Inside Centerbridge’s Private Credit Partnership With Wells Fargo
“Even though Wells and Centerbridge are the first, they won’t be the last,” says David Dobell, senior managing director, partnership portfolio at British Columbia Investment Management.
The middle market lending deal between Centerbridge Partners and Wells Fargo may spark similar partnerships in the asset management business.
The two recently announced that they have formed a venture to set up a business development company called Overland Advisors, which will lend directly to middle-market companies, a smaller and less competed part of the private credit market.
The new entity already has commitments from huge institutional investors — Abu Dhabi Investment Authority and British Columbia Investment Management Corporation.
“Even though Wells and Centerbridge are the first, they won’t be the last,” David Dobell, senior managing director, partnership portfolio at British Columbia Investment Management, said by phone on Wednesday. “This will get tapped because it’s just so unique... This is an overdue idea. Credit to Centerbridge and Wells to be the first to figure it out.”

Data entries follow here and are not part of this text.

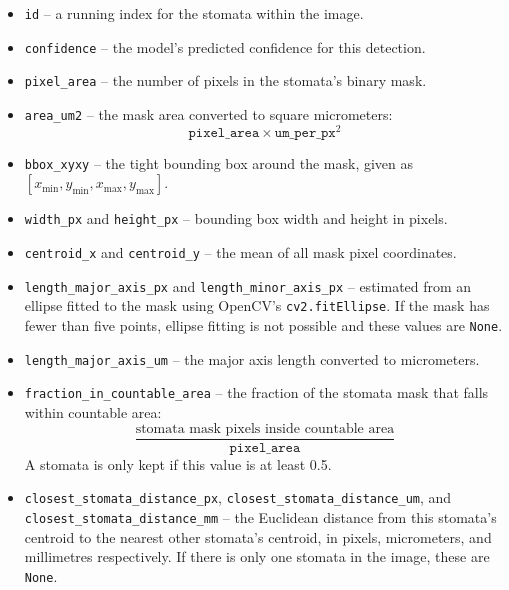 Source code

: \documentclass{article}
\begin{document}
\begin{itemize}
    \item \texttt{id} -- a running index for the stomata within the image.

    \item \texttt{confidence} -- the model's predicted confidence for this detection.

    \item \texttt{pixel\_area} -- the number of pixels in the stomata's binary mask.

    \item \texttt{area\_um2} -- the mask area converted to square micrometers:
    \[
    \texttt{pixel\_area} \times \texttt{um\_per\_px}^2
    \]

    \item \texttt{bbox\_xyxy} -- the tight bounding box around the mask, given as $[x_{\min}, y_{\min}, x_{\max}, y_{\max}]$.

    \item \texttt{width\_px} and \texttt{height\_px} -- bounding box width and height in pixels.

    \item \texttt{centroid\_x} and \texttt{centroid\_y} -- the mean of all mask pixel coordinates.

    \item \texttt{length\_major\_axis\_px} and \texttt{length\_minor\_axis\_px} -- estimated from an ellipse fitted to the mask using OpenCV's \texttt{cv2.fitEllipse}. If the mask has fewer than five points, ellipse fitting is not possible and these values are \texttt{None}.

    \item \texttt{length\_major\_axis\_um} -- the major axis length converted to micrometers.

    \item \texttt{fraction\_in\_countable\_area} -- the fraction of the stomata mask that falls within countable area:
    \[
    \frac{\text{stomata mask pixels inside countable area}}{\texttt{pixel\_area}}
    \]
    A stomata is only kept if this value is at least 0.5.

    \item \texttt{closest\_stomata\_distance\_px}, \texttt{closest\_stomata\_distance\_um}, and \texttt{closest\_stomata\_distance\_mm} -- the Euclidean distance from this stomata's centroid to the nearest other stomata's centroid, in pixels, micrometers, and millimetres respectively. If there is only one stomata in the image, these are \texttt{None}.
\end{itemize}
\end{document}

Most middle-market loans are made to companies backed by private equity firms. These companies can be less risky, as they’re vetted by PE, but they are also hot commodities right now. “The vast majority of private credit is sponsored deals,” Dobell said. “Not that there’s anything wrong with it, but it’s very competitive with few barriers to entry.”
This new BDC is different: Overland will invest in non-sponsor-backed deals, sourcing ideas through Wells Fargo’s relationships with smaller companies. Overland certainly isn’t the only firm running non-sponsor-backed private credit deals. But Wells Fargo’s relationships will give the BDC access to far more companies and potential deals than most — and with better transparency into the business.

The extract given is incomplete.